While others were starting electronics companies in the neighborhood around Stanford, Kesey used the proceeds from his book, combined with some acid he had been able to liberate from the CIA experiments, to form a commune of early hippies called the Merry Pranksters. In 1964 he and his posse embarked on a psychedelic cross-country odyssey in an old International Harvester school bus dubbed Furthur (spelling later corrected) painted in Day-Glo colors.
Upon his return, Kesey began hosting a series of Acid Tests at his home, and at the end of 1965 he decided, since he was an entrepreneur as well as a hippie, to take them public. One of the earliest took place that December at Big Ng’s, a music club in San Jose. Kesey enlisted a bar band that he liked, led by Jerry Garcia, which had just changed its name from the Warlocks to the Grateful Dead.6 Flower power was born.
Concurrently there arose a companion cultural phenomenon, the peace movement, that shared this rebellious spirit. The confluence of hippie and antiwar sensibilities led to memorable period pieces, amusing in retrospect but considered deep at the time, such as psychedelic posters exhorting “Make love not war” and tie-dyed T-shirts featuring peace symbols.
The hippie and antiwar movements were both wary of computers, at least initially. The hulking mainframes with whirring tapes and blinking lights were seen as depersonalizing and Orwellian, tools of Corporate America, the Pentagon, and the Power Structure. In The Myth of the Machine, the sociologist Lewis Mumford warned that the rise of computers could mean that “man will become a passive, purposeless, machine-conditioned animal.”7 At peace protests and hippie communes, from Sproul Plaza at Berkeley to Haight-Ashbury in San Francisco, the injunction printed on punch cards, “Do not fold, spindle or mutilate,” became an ironic catchphrase.

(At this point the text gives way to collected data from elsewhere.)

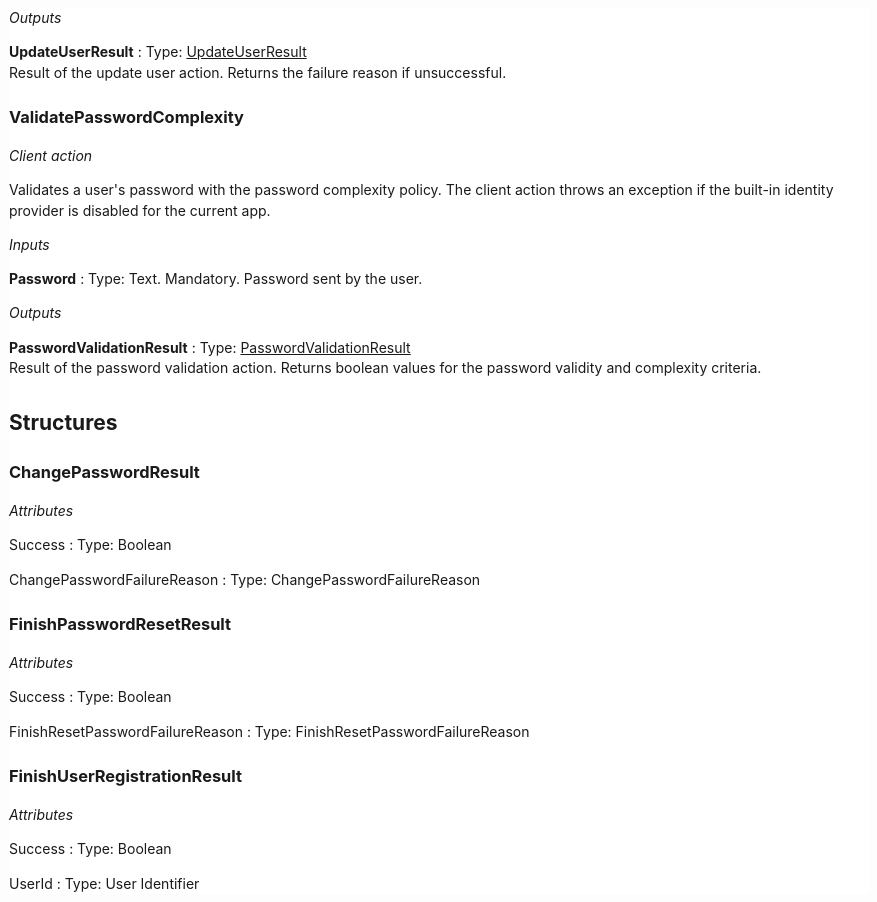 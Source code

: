 _Outputs_

**UpdateUserResult**
:   Type: [UpdateUserResult](#updateuserresult)  
    Result of the update user action. Returns the failure reason if unsuccessful.

### ValidatePasswordComplexity

_Client action_

Validates a user's password with the password complexity policy. The client action throws an exception if the built-in identity provider is disabled for the current app.

_Inputs_

**Password**
:   Type: Text. Mandatory.
    Password sent by the user.

_Outputs_

**PasswordValidationResult**
:   Type: [PasswordValidationResult](#passwordvalidationresult)  
    Result of the password validation action. Returns boolean values for the password validity and complexity criteria.

## Structures

### ChangePasswordResult

_Attributes_

Success
:   Type: Boolean

ChangePasswordFailureReason
:   Type: ChangePasswordFailureReason

### FinishPasswordResetResult

_Attributes_

Success
:   Type: Boolean

FinishResetPasswordFailureReason
:   Type: FinishResetPasswordFailureReason

### FinishUserRegistrationResult

_Attributes_

Success
:   Type: Boolean

UserId
:   Type: User Identifier
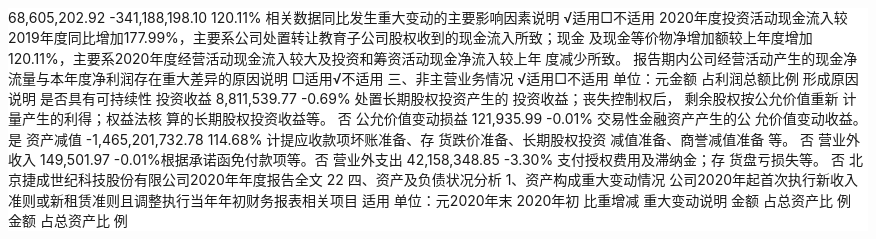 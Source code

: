 68,605,202.92
-341,188,198.10
120.11%
相关数据同比发生重大变动的主要影响因素说明
√适用□不适用
2020年度投资活动现金流入较2019年度同比增加177.99%，主要系公司处置转让教育子公司股权收到的现金流入所致；现金
及现金等价物净增加额较上年度增加120.11%，主要系2020年度经营活动现金流入较大及投资和筹资活动现金净流入较上年
度减少所致。
报告期内公司经营活动产生的现金净流量与本年度净利润存在重大差异的原因说明
□适用√不适用
三、非主营业务情况
√适用□不适用
单位：元金额
占利润总额比例
形成原因说明
是否具有可持续性
投资收益
8,811,539.77
-0.69%
处置长期股权投资产生的
投资收益；丧失控制权后，
剩余股权按公允价值重新
计量产生的利得；权益法核
算的长期股权投资收益等。
否
公允价值变动损益
121,935.99
-0.01%
交易性金融资产产生的公
允价值变动收益。
是
资产减值
-1,465,201,732.78
114.68%
计提应收款项坏账准备、存
货跌价准备、长期股权投资
减值准备、商誉减值准备
等。
否
营业外收入
149,501.97
-0.01%根据承诺函免付款项等。否
营业外支出
42,158,348.85
-3.30%
支付授权费用及滞纳金；存
货盘亏损失等。
否
北京捷成世纪科技股份有限公司2020年年度报告全文
22
四、资产及负债状况分析
1、资产构成重大变动情况
公司2020年起首次执行新收入准则或新租赁准则且调整执行当年年初财务报表相关项目
适用
单位：元2020年末
2020年初
比重增减
重大变动说明
金额
占总资产比
例
金额
占总资产比
例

But by the early 1970s, when the possibility of personal computers arose, attitudes began to change. “Computing went from being dismissed as a tool of bureaucratic control to being embraced as a symbol of individual expression and liberation,” John Markoff wrote in his history of the period, What the Dormouse Said.8 In The Greening of America, which served as a manifesto for the new era, a Yale professor, Charles Reich, denounced the old corporate and social hierarchies and called for new structures that encouraged collaboration and personal empowerment. Instead of deploring computers as tools of the old power structure, he argued that they could aid the shift in social consciousness if they were made more personal: “The machine, having been built, may now be turned to human ends, in order that man once more can become a creative force, renewing and creating his own life.”9
A technotribalism began to emerge. Tech gurus such as Norbert Wiener, Buckminster Fuller, and Marshall McLuhan became required reading in communes and dorms. By the 1980s the LSD evangelist Timothy Leary would update his famous mantra “Turn on, tune in, drop out” to proclaim instead “Turn on, boot up, jack in.”10 Richard Brautigan was the poet-in-residence in 1967 at Caltech, and that year he captured the new ethos in a poem, “All Watched Over by Machines of Loving Grace.”11 It began:
I like to think (and
the sooner the better!)
of a cybernetic meadow
where mammals and computers
live together in mutually
programming harmony
like pure water
touching clear sky.
STEWART BRAND
The person who best embodied and most exuberantly encouraged this connection between techies and hippies was a lanky enthusiast with a toothy smile named Stewart Brand, who popped up like a gangly sprite at the intersection of a variety of fun cultural movements over the course of many decades. “The counterculture’s scorn for centralized authority provided the philosophical foundations of the entire personal-computer revolution,” he wrote in a 1995 Time essay titled “We Owe It All to the Hippies.”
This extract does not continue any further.